Rs primers were screened using automated sequencing techniques for fragment analysis and primers were end-labeled with a 5′IRD800 fluorescent modification (MWG-Biotech,  www.mwgdna.com). PCR amplifications were performed as described in Dronnet et al. (2004). PCR products were separated by electrophoresis on 6% polyacrylamide gels and run on a Li-Cor ( www.licor.com) 4000 L DNA sequencer. Alleles were scored using Geneprofiler 4.0.3 software (Scanalytics,  www.scanalytics.com).

Results and Discussion

The loci studied in this paper show variability appropriate for both population and species level studies. The three loci specifically developed for R. hesperus did not amplify in any of the other species. Of the 19 remaining loci, 14 gave scoreable products for R. hesperus, 12 for R. sp. CA-B, 11 for R. sp. CA-C, and 15 for R. sp. CA-D (Table 1). Of all loci, 13 were polymorphic in R. hesperus, 4 in R. sp. CA-B, 8 in R. sp. CA-C, 13 in R. sp., CA-D indicating these loci would have variation appropriate for population level studies (Table 1). Levels of heterozygosity of Rh and Rf loci reported in Table 2 range from a low of 0.21 for locus Rf 11-2 in R. sp. CA-B to a high of 0.96 for locus Rf 21-1 in R. hesperus, further supporting their utility in population studies.

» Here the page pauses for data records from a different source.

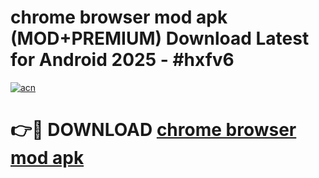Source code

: # chrome browser mod apk (MOD+PREMIUM) Download Latest for Android 2025 - #hxfv6

[![acn](https://github.com/user-attachments/assets/0f9c940e-d8b0-45ae-aac7-cd30a18b3e1c)](https://apps.libra.edu.pl/?title=chrome_browser_mod_apk&ref=7FE)

# 👉🔴 DOWNLOAD [chrome browser mod apk](https://apps.libra.edu.pl/?title=chrome_browser_mod_apk&ref=2FE)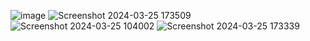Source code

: ![image](https://github.com/user-attachments/assets/6ad4f0e8-293e-44d0-a02b-01ee30b76416)
![Screenshot 2024-03-25 173509](https://github.com/user-attachments/assets/18760bbc-6ce0-4436-98a5-23ddaadcbabb)
![Screenshot 2024-03-25 104002](https://github.com/user-attachments/assets/ad2e35eb-05a3-4cb6-9168-52b873d3b95e)
![Screenshot 2024-03-25 173339](https://github.com/user-attachments/assets/4139ed24-9709-4e2d-9a0b-83452116879d)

If all four putative species were synonymous, then patterns of microsatellite amplification would be similar. However, results from 15 loci showed alleles or amplification patterns unique to a minimum of one or two species and should be useful for taxonomic studies among the 4 species (Table 3). Four loci only amplify in one species (Rh 5-1, Rh 10-2, Rh 16-1 in R. hesperus; Rf 24-2 and Rs 68 in R. sp. CA-D). Loci Rf 5-10 and Rf 11-2 have alleles unique to each of the four species. R. sp. CA-B is monomorphic at Rf5-10, and R. sp. CA-C has unique alleles at Rf11-1. Specifically, finding fixed genetic differences among cryptic species that result in reciprocal monophyly, particularly among sympatric species, will provide information useful for taxonomic studies.